Start of Input for this task

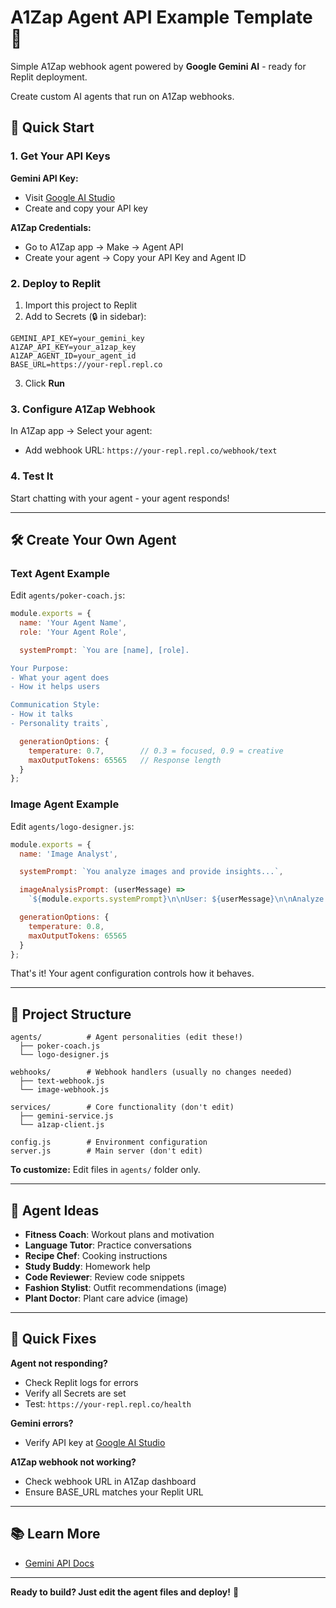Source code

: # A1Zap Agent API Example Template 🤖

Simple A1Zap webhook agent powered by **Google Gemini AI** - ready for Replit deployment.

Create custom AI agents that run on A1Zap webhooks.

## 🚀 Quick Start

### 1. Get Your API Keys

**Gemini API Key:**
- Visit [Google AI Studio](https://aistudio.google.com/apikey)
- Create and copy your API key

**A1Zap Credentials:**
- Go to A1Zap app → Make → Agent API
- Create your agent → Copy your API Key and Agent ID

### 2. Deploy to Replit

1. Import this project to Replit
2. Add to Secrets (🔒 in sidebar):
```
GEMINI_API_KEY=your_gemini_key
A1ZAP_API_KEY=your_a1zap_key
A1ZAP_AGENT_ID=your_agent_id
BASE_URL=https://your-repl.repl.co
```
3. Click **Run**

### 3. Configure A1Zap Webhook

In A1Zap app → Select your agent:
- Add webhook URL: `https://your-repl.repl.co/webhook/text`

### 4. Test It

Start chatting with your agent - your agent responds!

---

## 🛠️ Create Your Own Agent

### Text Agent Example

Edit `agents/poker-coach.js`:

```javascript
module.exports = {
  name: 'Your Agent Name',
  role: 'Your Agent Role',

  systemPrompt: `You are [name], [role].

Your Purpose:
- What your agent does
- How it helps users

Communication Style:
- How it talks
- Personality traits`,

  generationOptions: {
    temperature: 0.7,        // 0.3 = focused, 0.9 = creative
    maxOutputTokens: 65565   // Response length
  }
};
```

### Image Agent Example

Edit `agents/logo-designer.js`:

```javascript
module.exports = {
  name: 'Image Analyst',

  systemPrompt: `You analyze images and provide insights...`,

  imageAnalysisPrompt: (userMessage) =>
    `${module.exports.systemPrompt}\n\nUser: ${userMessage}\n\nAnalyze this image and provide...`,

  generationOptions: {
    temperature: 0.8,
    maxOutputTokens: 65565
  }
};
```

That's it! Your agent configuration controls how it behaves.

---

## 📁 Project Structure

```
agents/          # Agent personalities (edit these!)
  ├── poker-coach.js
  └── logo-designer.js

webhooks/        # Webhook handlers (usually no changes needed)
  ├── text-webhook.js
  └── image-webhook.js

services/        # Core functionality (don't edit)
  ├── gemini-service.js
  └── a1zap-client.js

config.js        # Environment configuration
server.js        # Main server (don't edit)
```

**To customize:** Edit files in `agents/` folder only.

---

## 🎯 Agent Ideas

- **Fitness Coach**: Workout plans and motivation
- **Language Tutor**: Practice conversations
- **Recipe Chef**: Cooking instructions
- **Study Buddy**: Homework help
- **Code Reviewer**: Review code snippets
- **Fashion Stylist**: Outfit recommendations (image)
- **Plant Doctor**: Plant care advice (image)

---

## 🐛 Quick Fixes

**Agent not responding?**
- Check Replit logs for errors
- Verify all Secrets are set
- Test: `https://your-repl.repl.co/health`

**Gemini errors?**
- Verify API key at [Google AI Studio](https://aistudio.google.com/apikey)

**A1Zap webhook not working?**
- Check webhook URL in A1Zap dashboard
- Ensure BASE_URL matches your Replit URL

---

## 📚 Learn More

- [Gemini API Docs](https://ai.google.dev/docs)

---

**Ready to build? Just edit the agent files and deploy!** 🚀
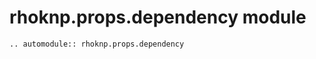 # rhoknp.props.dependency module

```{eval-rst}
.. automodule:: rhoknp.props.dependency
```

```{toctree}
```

End of Input for this task

> _Assignment_:
Copy the lines that hold the word "logo". Take them from the records above.

> _The answer_:
Edit `agents/logo-designer.js`:
  └── logo-designer.js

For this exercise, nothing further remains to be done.